Unidentified Analyst: Okay, thanks very much.
Operator: We now have a follow up question by Jeff Porter from Porter Capital. Please proceed.
Jeff Porter: Hi, guys, Dennis, thank you. Provide some color on sort of the new business initiative we have on the major beverage plan, could you just maybe explain a little bit more on how they see the value in what Mobivity brings to the table and sort of how you see working with that beverage customer going forward, is it just going to be on a case-by-case basis or do you see perhaps, a deeper relationship sort of with a global operating agreement?

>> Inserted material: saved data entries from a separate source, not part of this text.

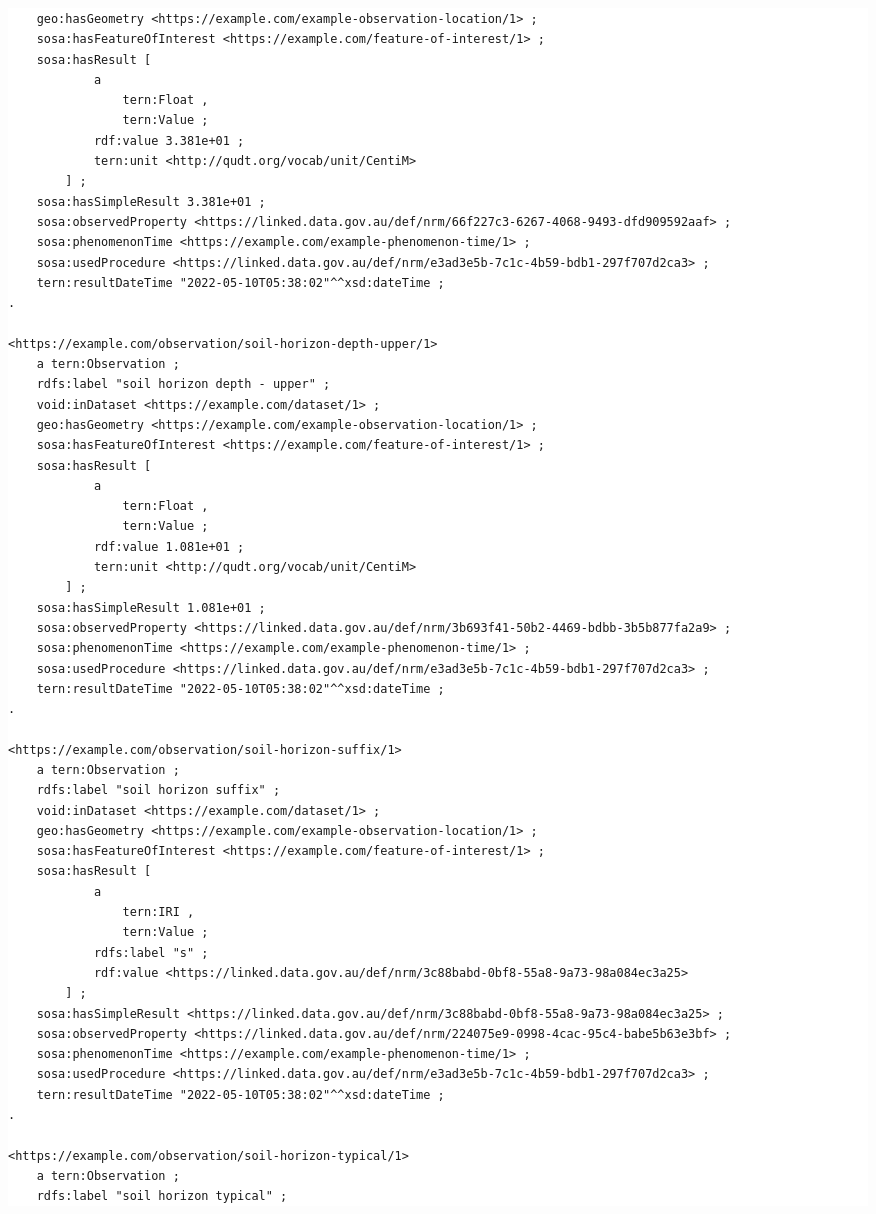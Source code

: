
 ```turtle
    geo:hasGeometry <https://example.com/example-observation-location/1> ;
    sosa:hasFeatureOfInterest <https://example.com/feature-of-interest/1> ;
    sosa:hasResult [
            a
                tern:Float ,
                tern:Value ;
            rdf:value 3.381e+01 ;
            tern:unit <http://qudt.org/vocab/unit/CentiM>
        ] ;
    sosa:hasSimpleResult 3.381e+01 ;
    sosa:observedProperty <https://linked.data.gov.au/def/nrm/66f227c3-6267-4068-9493-dfd909592aaf> ;
    sosa:phenomenonTime <https://example.com/example-phenomenon-time/1> ;
    sosa:usedProcedure <https://linked.data.gov.au/def/nrm/e3ad3e5b-7c1c-4b59-bdb1-297f707d2ca3> ;
    tern:resultDateTime "2022-05-10T05:38:02"^^xsd:dateTime ;
.

<https://example.com/observation/soil-horizon-depth-upper/1>
    a tern:Observation ;
    rdfs:label "soil horizon depth - upper" ;
    void:inDataset <https://example.com/dataset/1> ;
    geo:hasGeometry <https://example.com/example-observation-location/1> ;
    sosa:hasFeatureOfInterest <https://example.com/feature-of-interest/1> ;
    sosa:hasResult [
            a
                tern:Float ,
                tern:Value ;
            rdf:value 1.081e+01 ;
            tern:unit <http://qudt.org/vocab/unit/CentiM>
        ] ;
    sosa:hasSimpleResult 1.081e+01 ;
    sosa:observedProperty <https://linked.data.gov.au/def/nrm/3b693f41-50b2-4469-bdbb-3b5b877fa2a9> ;
    sosa:phenomenonTime <https://example.com/example-phenomenon-time/1> ;
    sosa:usedProcedure <https://linked.data.gov.au/def/nrm/e3ad3e5b-7c1c-4b59-bdb1-297f707d2ca3> ;
    tern:resultDateTime "2022-05-10T05:38:02"^^xsd:dateTime ;
.

<https://example.com/observation/soil-horizon-suffix/1>
    a tern:Observation ;
    rdfs:label "soil horizon suffix" ;
    void:inDataset <https://example.com/dataset/1> ;
    geo:hasGeometry <https://example.com/example-observation-location/1> ;
    sosa:hasFeatureOfInterest <https://example.com/feature-of-interest/1> ;
    sosa:hasResult [
            a
                tern:IRI ,
                tern:Value ;
            rdfs:label "s" ;
            rdf:value <https://linked.data.gov.au/def/nrm/3c88babd-0bf8-55a8-9a73-98a084ec3a25>
        ] ;
    sosa:hasSimpleResult <https://linked.data.gov.au/def/nrm/3c88babd-0bf8-55a8-9a73-98a084ec3a25> ;
    sosa:observedProperty <https://linked.data.gov.au/def/nrm/224075e9-0998-4cac-95c4-babe5b63e3bf> ;
    sosa:phenomenonTime <https://example.com/example-phenomenon-time/1> ;
    sosa:usedProcedure <https://linked.data.gov.au/def/nrm/e3ad3e5b-7c1c-4b59-bdb1-297f707d2ca3> ;
    tern:resultDateTime "2022-05-10T05:38:02"^^xsd:dateTime ;
.

<https://example.com/observation/soil-horizon-typical/1>
    a tern:Observation ;
    rdfs:label "soil horizon typical" ;
```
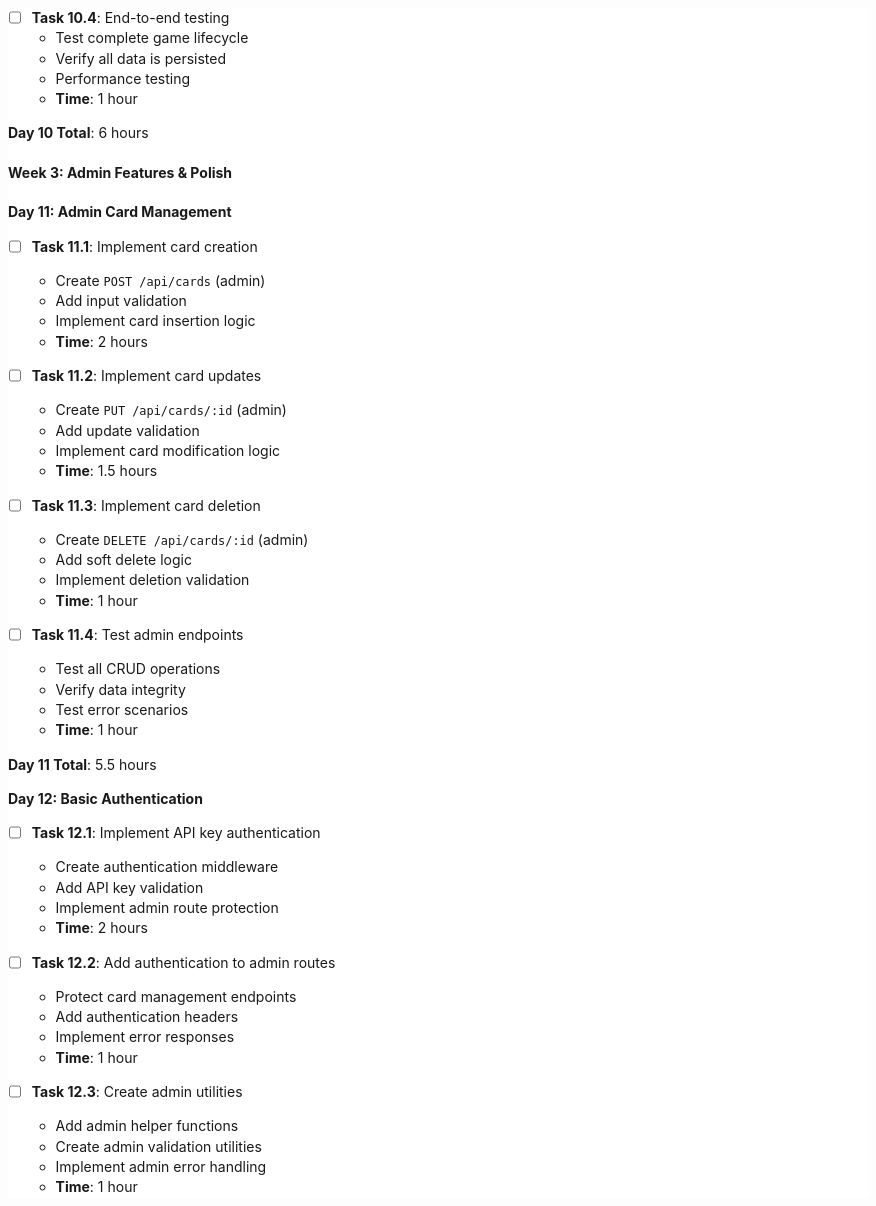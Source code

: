 - [ ] **Task 10.4**: End-to-end testing
  - Test complete game lifecycle
  - Verify all data is persisted
  - Performance testing
  - **Time**: 1 hour

**Day 10 Total**: 6 hours

#### Week 3: Admin Features & Polish

**Day 11: Admin Card Management**
- [ ] **Task 11.1**: Implement card creation
  - Create `POST /api/cards` (admin)
  - Add input validation
  - Implement card insertion logic
  - **Time**: 2 hours

- [ ] **Task 11.2**: Implement card updates
  - Create `PUT /api/cards/:id` (admin)
  - Add update validation
  - Implement card modification logic
  - **Time**: 1.5 hours

- [ ] **Task 11.3**: Implement card deletion
  - Create `DELETE /api/cards/:id` (admin)
  - Add soft delete logic
  - Implement deletion validation
  - **Time**: 1 hour

- [ ] **Task 11.4**: Test admin endpoints
  - Test all CRUD operations
  - Verify data integrity
  - Test error scenarios
  - **Time**: 1 hour

**Day 11 Total**: 5.5 hours

**Day 12: Basic Authentication**
- [ ] **Task 12.1**: Implement API key authentication
  - Create authentication middleware
  - Add API key validation
  - Implement admin route protection
  - **Time**: 2 hours

- [ ] **Task 12.2**: Add authentication to admin routes
  - Protect card management endpoints
  - Add authentication headers
  - Implement error responses
  - **Time**: 1 hour

- [ ] **Task 12.3**: Create admin utilities
  - Add admin helper functions
  - Create admin validation utilities
  - Implement admin error handling
  - **Time**: 1 hour
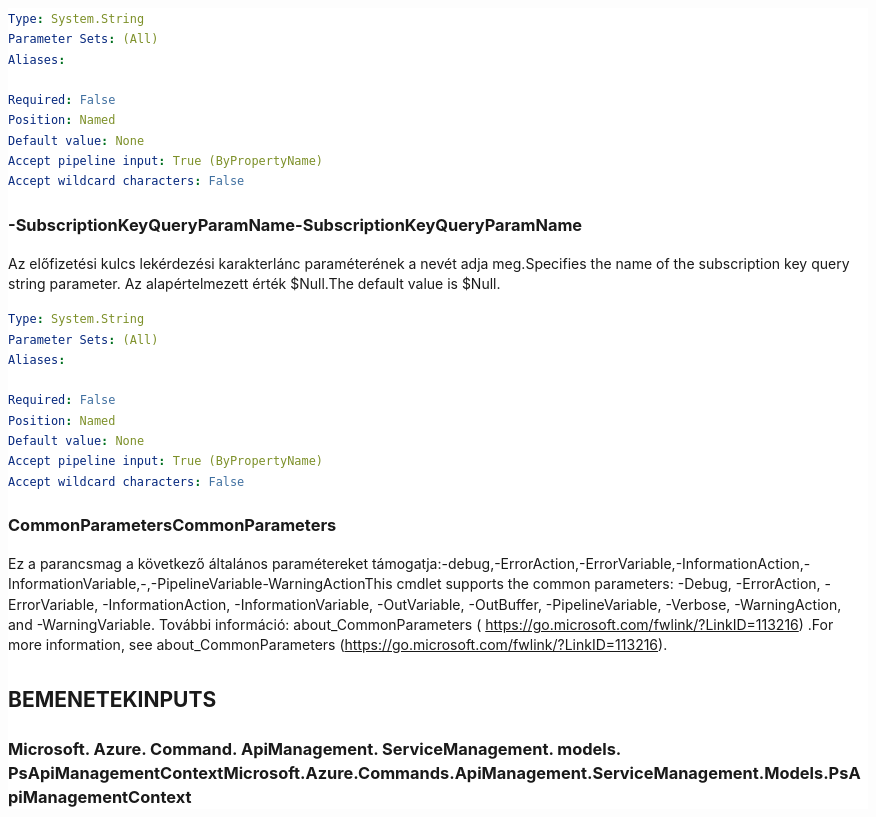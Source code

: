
 ```yaml
Type: System.String
Parameter Sets: (All)
Aliases:

Required: False
Position: Named
Default value: None
Accept pipeline input: True (ByPropertyName)
Accept wildcard characters: False
```

### <span data-ttu-id="0c113-150">-SubscriptionKeyQueryParamName</span><span class="sxs-lookup"><span data-stu-id="0c113-150">-SubscriptionKeyQueryParamName</span></span>
<span data-ttu-id="0c113-151">Az előfizetési kulcs lekérdezési karakterlánc paraméterének a nevét adja meg.</span><span class="sxs-lookup"><span data-stu-id="0c113-151">Specifies the name of the subscription key query string parameter.</span></span>
<span data-ttu-id="0c113-152">Az alapértelmezett érték $Null.</span><span class="sxs-lookup"><span data-stu-id="0c113-152">The default value is $Null.</span></span>

```yaml
Type: System.String
Parameter Sets: (All)
Aliases:

Required: False
Position: Named
Default value: None
Accept pipeline input: True (ByPropertyName)
Accept wildcard characters: False
```

### <span data-ttu-id="0c113-153">CommonParameters</span><span class="sxs-lookup"><span data-stu-id="0c113-153">CommonParameters</span></span>
<span data-ttu-id="0c113-154">Ez a parancsmag a következő általános paramétereket támogatja:-debug,-ErrorAction,-ErrorVariable,-InformationAction,-InformationVariable,-,-PipelineVariable-WarningAction</span><span class="sxs-lookup"><span data-stu-id="0c113-154">This cmdlet supports the common parameters: -Debug, -ErrorAction, -ErrorVariable, -InformationAction, -InformationVariable, -OutVariable, -OutBuffer, -PipelineVariable, -Verbose, -WarningAction, and -WarningVariable.</span></span> <span data-ttu-id="0c113-155">További információ: about_CommonParameters ( https://go.microsoft.com/fwlink/?LinkID=113216) .</span><span class="sxs-lookup"><span data-stu-id="0c113-155">For more information, see about_CommonParameters (https://go.microsoft.com/fwlink/?LinkID=113216).</span></span>

## <span data-ttu-id="0c113-156">BEMENETEK</span><span class="sxs-lookup"><span data-stu-id="0c113-156">INPUTS</span></span>

### <span data-ttu-id="0c113-157">Microsoft. Azure. Command. ApiManagement. ServiceManagement. models. PsApiManagementContext</span><span class="sxs-lookup"><span data-stu-id="0c113-157">Microsoft.Azure.Commands.ApiManagement.ServiceManagement.Models.PsApiManagementContext</span></span>

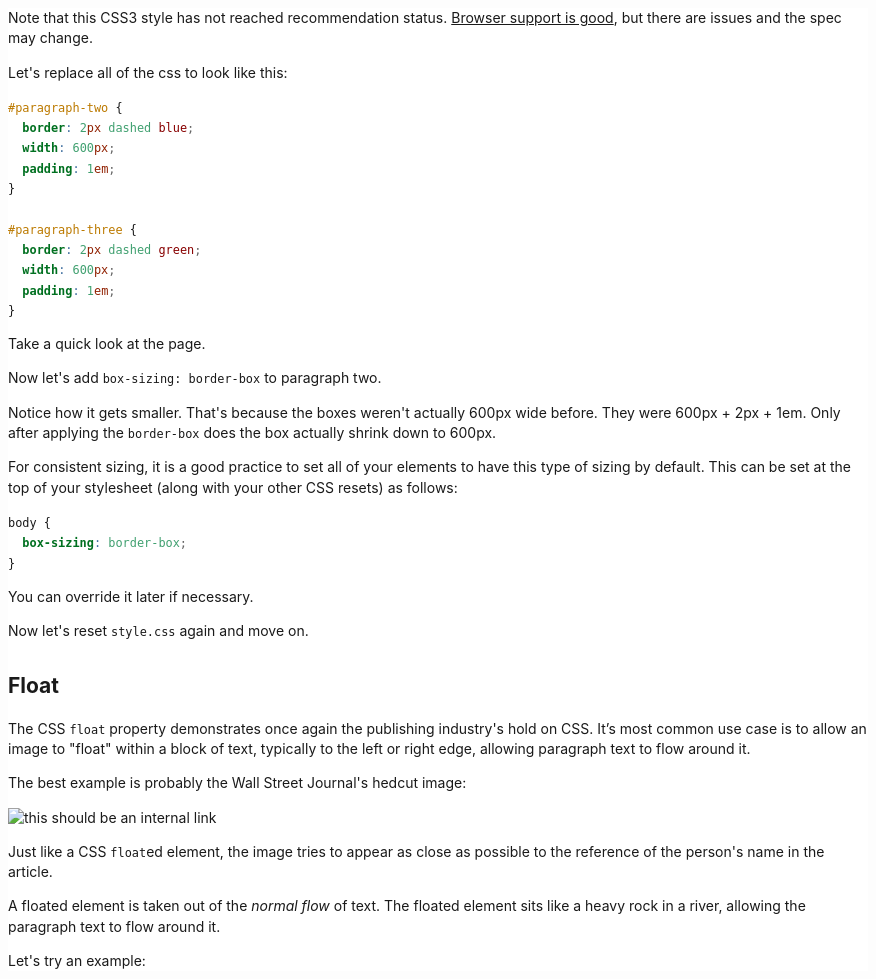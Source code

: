 Note that this CSS3 style has not reached recommendation status. [Browser support is good](http://caniuse.com/#feat=css3-boxsizing), but there are issues and the spec may change.

Let's replace all of the css to look like this:

```css
#paragraph-two {
  border: 2px dashed blue;
  width: 600px;
  padding: 1em;
}

#paragraph-three {
  border: 2px dashed green;
  width: 600px;
  padding: 1em;
}
```

Take a quick look at the page. 

Now let's add `box-sizing: border-box` to paragraph two.

Notice how it gets smaller. That's because the boxes weren't actually 600px wide before. They were 600px + 2px + 1em. Only after applying the `border-box` does the box actually shrink down to 600px.

For consistent sizing, it is a good practice to set all of your elements to have this type of sizing by default. This can be set at the top of your stylesheet (along with your other CSS resets) as follows:

```css
body {
  box-sizing: border-box;
}
```

You can override it later if necessary.

Now let's reset `style.css` again and move on.

## Float

The CSS `float` property demonstrates once again the publishing industry's hold on CSS. It’s most common use case is to allow an image to "float" within a block of text, typically to the left or right edge, allowing paragraph text to flow around it. 

The best example is probably the Wall Street Journal's hedcut image:

![this should be an internal link](http://www.jerrynewton.com/images/wallstreet.jpg "Wall Street Journal article")

Just like a CSS `float`ed element, the image tries to appear as close as possible to the reference of the person's name in the article. 

A floated element is taken out of the _normal flow_ of text. The floated element sits like a heavy rock in a river, allowing the paragraph text to flow around it.

Let's try an example:
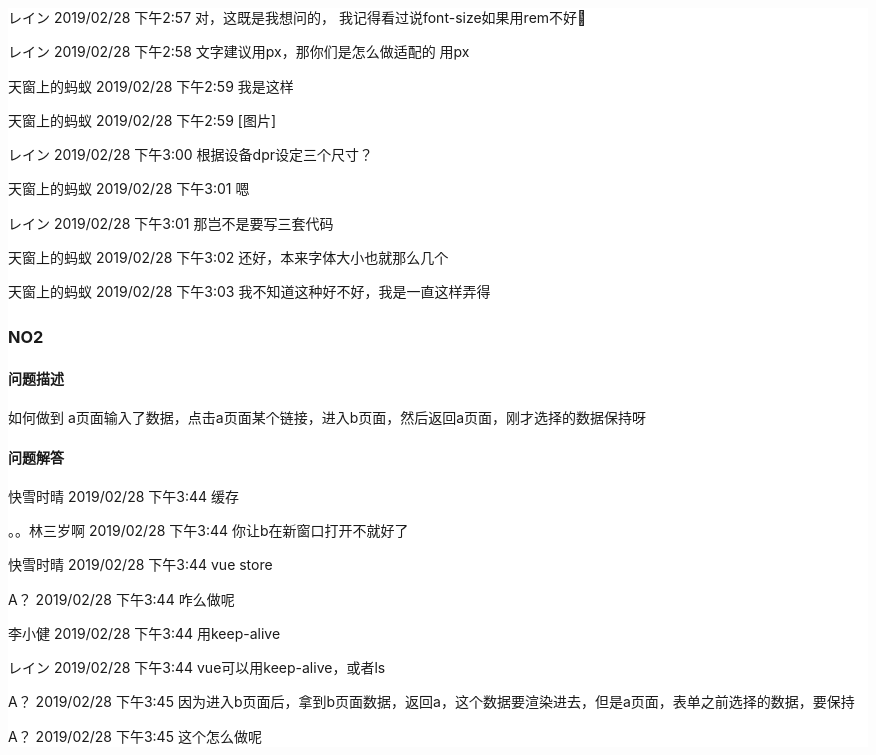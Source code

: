 レイン 2019/02/28 下午2:57
对，这既是我想问的， 我记得看过说font-size如果用rem不好

レイン 2019/02/28 下午2:58
文字建议用px，那你们是怎么做适配的 用px

天窗上的蚂蚁 2019/02/28 下午2:59
我是这样

天窗上的蚂蚁 2019/02/28 下午2:59
[图片]

レイン 2019/02/28 下午3:00
根据设备dpr设定三个尺寸？

天窗上的蚂蚁 2019/02/28 下午3:01
嗯

レイン 2019/02/28 下午3:01
那岂不是要写三套代码

天窗上的蚂蚁 2019/02/28 下午3:02
还好，本来字体大小也就那么几个

天窗上的蚂蚁 2019/02/28 下午3:03
我不知道这种好不好，我是一直这样弄得


### NO2

#### 问题描述

如何做到 a页面输入了数据，点击a页面某个链接，进入b页面，然后返回a页面，刚才选择的数据保持呀



#### 问题解答

快雪时晴 2019/02/28 下午3:44
缓存

。。林三岁啊 2019/02/28 下午3:44
你让b在新窗口打开不就好了

快雪时晴 2019/02/28 下午3:44
vue store

A？ 2019/02/28 下午3:44
咋么做呢

李小健 2019/02/28 下午3:44
用keep-alive

レイン 2019/02/28 下午3:44
vue可以用keep-alive，或者ls

A？ 2019/02/28 下午3:45
因为进入b页面后，拿到b页面数据，返回a，这个数据要渲染进去，但是a页面，表单之前选择的数据，要保持

A？ 2019/02/28 下午3:45
这个怎么做呢
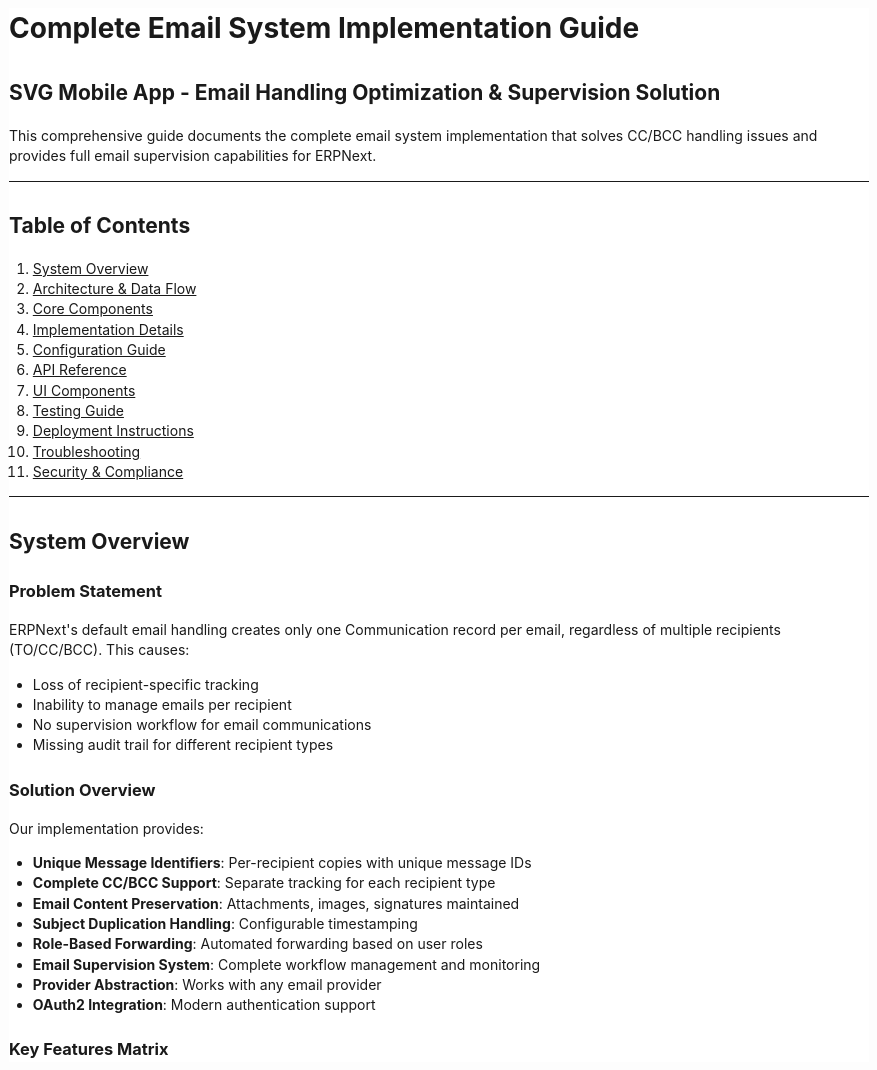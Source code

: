 # Complete Email System Implementation Guide
## SVG Mobile App - Email Handling Optimization & Supervision Solution

This comprehensive guide documents the complete email system implementation that solves CC/BCC handling issues and provides full email supervision capabilities for ERPNext.

---

## Table of Contents

1. [System Overview](#system-overview)
2. [Architecture & Data Flow](#architecture--data-flow)
3. [Core Components](#core-components)
4. [Implementation Details](#implementation-details)
5. [Configuration Guide](#configuration-guide)
6. [API Reference](#api-reference)
7. [UI Components](#ui-components)
8. [Testing Guide](#testing-guide)
9. [Deployment Instructions](#deployment-instructions)
10. [Troubleshooting](#troubleshooting)
11. [Security & Compliance](#security--compliance)

---

## System Overview

### Problem Statement
ERPNext's default email handling creates only one Communication record per email, regardless of multiple recipients (TO/CC/BCC). This causes:
- Loss of recipient-specific tracking
- Inability to manage emails per recipient
- No supervision workflow for email communications
- Missing audit trail for different recipient types

### Solution Overview
Our implementation provides:
- **Unique Message Identifiers**: Per-recipient copies with unique message IDs
- **Complete CC/BCC Support**: Separate tracking for each recipient type
- **Email Content Preservation**: Attachments, images, signatures maintained
- **Subject Duplication Handling**: Configurable timestamping
- **Role-Based Forwarding**: Automated forwarding based on user roles
- **Email Supervision System**: Complete workflow management and monitoring
- **Provider Abstraction**: Works with any email provider
- **OAuth2 Integration**: Modern authentication support

### Key Features Matrix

Dennis Becker: Sure. So the first part of that question, there is a kind of money that is allocated to help these beverage brands customers market the beverage brand in parallel to the restaurant brands owned product, and you know the win-win there is – they’re just familiar to also help incentivize beverage attachment to orders and the restaurant brand wins, because a lot of times the commitment – their commitment they buy the restaurant brand for a fewer as well as a price on the beverage product if possible. And so they’re incentivized to drive as much volume as they can. The problem is that most of this money goes into untrackable nonattributable marketing channels like print, signage, menu boards and no one ever really knows the efficacy of how those dollars drive beverage attachment, and by allocating some of those budgets to our product, you get a lot of kind of the same benefits for example, our receipt product is essentially a display advertising product printing, targeted ads on receipts. So, by being able to include beverage products in those promotions as well as the beverage brands identity. They’re getting exposure, but that they’re also then being able to look at the full loop on how those redeem and cause incident left. So, it really creates the perfect win-win for the beverage brand to get data, to get attribution and to allocate those fill marketing dollars in a more intelligent way, and then a restaurant brand gets all of those benefits as well. So kind of in this new era, data has driven everything from presidential elections to general advertising, this is very congruent to how everybody is changing the way that they operate from a marketing perspective. And to the extent that there are only a few real massive players in the beverage phase that are fighting for these restaurant properties – we’re being viewed as a tool or a weapon in that arsenal to create a competitive advantage. it’s safe ways to the progress we’re making in this partnership and that we’d – I can comment that we’re already executing sales training, probably the sales force that fits beverage brand employees to work with pursue, sell and support restaurant brands, and beyond that, there are more strategic discussions underway as well. And this is all really developed just in the last four months or so on the heels of kind of the initial joint when that I commented on earlier in the call.
Jeff Porter: Okay. That’s very perfect. Thanks.
Dennis Becker: Yeah. Thanks, Jeff.
Operator: [Operator Instructions] Okay. This concludes today’s conference. You may disconnect your lines at this time and thank you for your participation.